OXYGEN ISOTOPE EVIDENCE FOR THE ORIGIN OF GARNET IN THE PERALUMINOUS SOUTH MOUNTAIN BATHOLITH, NOVA SCOTIA

The peraluminous South Mountain Batholith (SMB), Nova Scotia, records evidence for the assimilation of wall rocks in the form of xenoliths, xenocrysts, and former wall-rock derived partial melt. Garnet (Grt) in the SMB is most commonly associated with zones of wall rock assimilation, where textural characteristics suggest that Grt occurs as metamorphic xenocrysts, or as peritectic crystals formed in xenoliths entrained in SMB magma. Away from external contacts of the batholith and away from zones obvious wall rock contamination, Grt also occurs in the SMB, where texturally the grains appear to be of metamorphic xenocrystic, peritectic, as well as primary magmatic origin. Typically, Grt is almandine-spessartine rich with X_Mg <0.3 and Mn between 0.2 and 1.2 apfu; however, major- and trace-element compositions alone do not unequivocally discriminate between Grt grains of various origins.

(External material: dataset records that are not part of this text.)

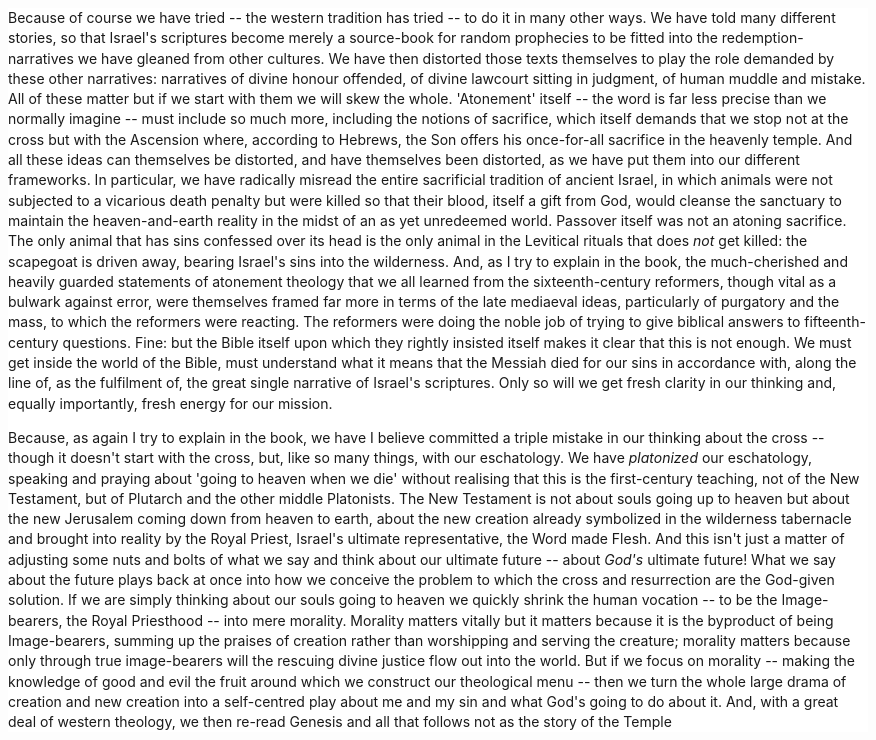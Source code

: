 Because of course we have tried -- the western tradition has tried -- to
do it in many other ways. We have told many different stories, so that
Israel's scriptures become merely a source-book for random prophecies to
be fitted into the redemption-narratives we have gleaned from other
cultures. We have then distorted those texts themselves to play the role
demanded by these other narratives: narratives of divine honour
offended, of divine lawcourt sitting in judgment, of human muddle and
mistake. All of these matter but if we start with them we will skew the
whole. 'Atonement' itself -- the word is far less precise than we
normally imagine -- must include so much more, including the notions of
sacrifice, which itself demands that we stop not at the cross but with
the Ascension where, according to Hebrews, the Son offers his
once-for-all sacrifice in the heavenly temple. And all these ideas can
themselves be distorted, and have themselves been distorted, as we have
put them into our different frameworks. In particular, we have radically
misread the entire sacrificial tradition of ancient Israel, in which
animals were not subjected to a vicarious death penalty but were killed
so that their blood, itself a gift from God, would cleanse the sanctuary
to maintain the heaven-and-earth reality in the midst of an as yet
unredeemed world. Passover itself was not an atoning sacrifice. The only
animal that has sins confessed over its head is the only animal in the
Levitical rituals that does *not* get killed: the scapegoat is driven
away, bearing Israel's sins into the wilderness. And, as I try to
explain in the book, the much-cherished and heavily guarded statements
of atonement theology that we all learned from the sixteenth-century
reformers, though vital as a bulwark against error, were themselves
framed far more in terms of the late mediaeval ideas, particularly of
purgatory and the mass, to which the reformers were reacting. The
reformers were doing the noble job of trying to give biblical answers to
fifteenth-century questions. Fine: but the Bible itself upon which they
rightly insisted itself makes it clear that this is not enough. We must
get inside the world of the Bible, must understand what it means that
the Messiah died for our sins in accordance with, along the line of, as
the fulfilment of, the great single narrative of Israel's scriptures.
Only so will we get fresh clarity in our thinking and, equally
importantly, fresh energy for our mission.

Because, as again I try to explain in the book, we have I believe
committed a triple mistake in our thinking about the cross -- though it
doesn't start with the cross, but, like so many things, with our
eschatology. We have *platonized* our eschatology, speaking and praying
about 'going to heaven when we die' without realising that this is the
first-century teaching, not of the New Testament, but of Plutarch and
the other middle Platonists. The New Testament is not about souls going
up to heaven but about the new Jerusalem coming down from heaven to
earth, about the new creation already symbolized in the wilderness
tabernacle and brought into reality by the Royal Priest, Israel's
ultimate representative, the Word made Flesh. And this isn't just a
matter of adjusting some nuts and bolts of what we say and think about
our ultimate future -- about *God's* ultimate future! What we say about
the future plays back at once into how we conceive the problem to which
the cross and resurrection are the God-given solution. If we are simply
thinking about our souls going to heaven we quickly shrink the human
vocation -- to be the Image-bearers, the Royal Priesthood -- into mere
morality. Morality matters vitally but it matters because it is the
byproduct of being Image-bearers, summing up the praises of creation
rather than worshipping and serving the creature; morality matters
because only through true image-bearers will the rescuing divine justice
flow out into the world. But if we focus on morality -- making the
knowledge of good and evil the fruit around which we construct our
theological menu -- then we turn the whole large drama of creation and
new creation into a self-centred play about me and my sin and what God's
going to do about it. And, with a great deal of western theology, we
then re-read Genesis and all that follows not as the story of the Temple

We present the first oxygen isotope analyses of Grt from the SMB, with the aim to evaluate the texturally defined Grt groups, and to better constrain the conditions of Grt nucleation and growth. Because Grt has slow intracrystalline oxygen diffusion, d¹⁸O(Grt) should reflect conditions at the time of crystallization.

Our analyses show the highest d¹⁸O values for Grt from the wall rocks (9.35±0.01; 3 rocks), intermediate d¹⁸O values for texturally determined peritectic Grt from partially assimilated wall rocks (8.62±0.21; 3 rocks), and the lowest values of d¹⁸O in texturally determined magmatic Grt (8.15±0.21; 6 rocks). Furthermore, values of d¹⁸O of zircon in the batholith (8.09±0.31; 3 rocks) overlap with d¹⁸O of magmatic Grt, indicating high-temperature equilibrium between the two minerals. The intermediate d¹⁸O of peritectic Grt indicates sub-equal oxygen mass contributions (~50% each) from metamorphic xenoliths and magma in which Grt nucleated. We predict that peritectic Grt is zoned in d¹⁸O; cores of Grt should be higher in d¹⁸O, owing to greater mass from the xenolithic protoliths, but progressive disaggregation and "opening" of xenoliths to magma influx should result in rims with lower, magmatic d¹⁸O values. Together, textural and d¹⁸O data are powerful tools to delineate Grt populations in peraluminous granites and to provide useful constraints on assimilation and contamination processes.